Vision-based techniques have become more and more relevant in science in
past 20 years. Reason is twofold: Firstly, good sensors have
become dramatically cheaper and better over recent years. Secondly,
society is becoming used to visual-based information, which eases
the introduction of vision tools in production items.
In this context, we consider important to base our projects using
vision based tools, more specifically built-in phone-like cameras.
This could lead to the simplification of the distribution of the final
product, as well as to the increase of the familiarity of final users
with the tools.
In this line, we propose a color-based model for the quantitative
prediction of the presence of heavy metals in water. This model, while
relatively simple to produce for in-lab images, become significantly
more complex if expected to deal with off-lab imagery. In a sense,
our model needs to be robust enough to learn from a small set of in-lab
images, in controlled conditions, yet be applicable to wide ranges
of data.
Contribution
Computer Vision
Proposal
The proposal is built around a dataset of images taken in-lab.
We did not fix a lightning box or set any other kind of imaging conditions.
This shall make the model learn
different conditions, lightning and ISO-bounded noise.
Then, images are automatically segmented to extract an average color from the
tinted version of the pellet.
For each heavy metal or nitrate, we generate a dataset that relates
the average color of each pellet with the concentration of the target.
A regression algorithm is then used to produce a prediction model able
to quantify the presence of a target substance from an RGB image.
The resulting process of the imaging workload is a list of datasets (one per heavy metal or nitrate) relating the RGB color of the pellet and the numerical concentration of the material. The representative color is taken as the average color over the colored pixels in the pellet. This dataset is meant to be used as training data for a predictor of the concentration in untested waters.
The relationship between color and (squared) concentration resulted in a linear (least square) regression model. No higher order regression was needed, and there was no necessity for color gamut training or adjustment. In fact, nitrates require only one of the channels for a fair linear regression to be fitted with only one channel (red for nitrate blue, and blue for nitrate yellow).
The resulting process of the imaging workload is a list of datasets (one per heavy metal or nitrate) relating the RGB color of the pellet and the numerical concentration of the material. The representative color is taken as the average color over the colored pixels in the pellet. This dataset is meant to be used as training data for a predictor of the concentration in untested waters.
The relationship between color and (squared) concentration resulted in a linear (least square) regression model.
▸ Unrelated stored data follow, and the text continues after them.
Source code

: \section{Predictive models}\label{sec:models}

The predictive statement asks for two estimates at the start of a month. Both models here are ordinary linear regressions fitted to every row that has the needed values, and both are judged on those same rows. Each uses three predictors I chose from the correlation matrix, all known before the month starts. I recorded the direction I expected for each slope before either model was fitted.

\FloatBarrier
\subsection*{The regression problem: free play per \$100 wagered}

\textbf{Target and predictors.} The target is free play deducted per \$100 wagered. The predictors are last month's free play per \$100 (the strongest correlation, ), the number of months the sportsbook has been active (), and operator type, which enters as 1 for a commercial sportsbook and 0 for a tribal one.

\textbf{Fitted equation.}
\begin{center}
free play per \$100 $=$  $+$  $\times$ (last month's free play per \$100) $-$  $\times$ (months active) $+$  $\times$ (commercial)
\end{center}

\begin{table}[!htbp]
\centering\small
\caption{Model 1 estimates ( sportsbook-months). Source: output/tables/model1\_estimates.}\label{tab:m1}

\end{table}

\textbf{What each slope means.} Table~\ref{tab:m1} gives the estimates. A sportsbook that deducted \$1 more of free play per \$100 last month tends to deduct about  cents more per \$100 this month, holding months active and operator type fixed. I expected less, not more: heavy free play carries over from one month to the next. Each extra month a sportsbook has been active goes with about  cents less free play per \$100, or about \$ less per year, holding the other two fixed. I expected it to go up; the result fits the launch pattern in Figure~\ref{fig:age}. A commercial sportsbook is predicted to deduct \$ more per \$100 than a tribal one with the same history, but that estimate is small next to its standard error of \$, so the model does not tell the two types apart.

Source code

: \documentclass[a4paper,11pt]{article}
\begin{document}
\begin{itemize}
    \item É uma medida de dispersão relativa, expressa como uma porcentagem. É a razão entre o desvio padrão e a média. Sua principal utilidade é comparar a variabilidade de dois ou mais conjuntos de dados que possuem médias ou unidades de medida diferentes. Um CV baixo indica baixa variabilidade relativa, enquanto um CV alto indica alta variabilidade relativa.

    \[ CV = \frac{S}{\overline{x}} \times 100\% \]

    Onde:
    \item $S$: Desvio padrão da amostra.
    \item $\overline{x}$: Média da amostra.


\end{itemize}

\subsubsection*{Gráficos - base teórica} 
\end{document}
No higher order regression was needed, and there was no necessity for color gamut training or adjustment. In fact, nitrates require only one of the channels for a fair linear regression to be fitted with only one channel (red for nitrate blue, and blue for nitrate yellow).
Figure 1. Color model.
SWOT Analysis
- The data model is created with minimal constraints, specially regarding the imaging (lightning, positioning) conditions.
- No color gamut other than RGB was used in the experiments. The coloring of the pellets was gradual, yet clear, enough to use RGB. Although a converstion to CieLAB or HSV might have been trivial, it is good not to require trained or dataset-specific color spaces.
- The color model is created with simplistic linear regression models. We implies that (a) the model does not require large amount of data and (b) that the coloring is progressive over the concentration of heavy metals and nitrates.
- No data (image) preprocessing was needed for the data gathering, which speaks for the simplicity of the process.
- However different the in-lab images are, truth is that real conditions are hard to simulate. A prospective deployment of portable testing kits on field might require training.
- Although the linear fitting performs numerically well, the prediction error might be relevant when testing real-world waters.
- Mixed models (multiple contaminations) have not been tested, yet might appear in a real-world deployment of the system.
- The model should be trained on increasingly different imaging conditions, watching out the validity of the linear regression model.
- The main threat to the project and the prospective developments stems for the variability in the imaging conditions. It is hard to preview how different camera sensors and lightning condition might capture the water coloring.
Figure 2. SWOT anlaysis.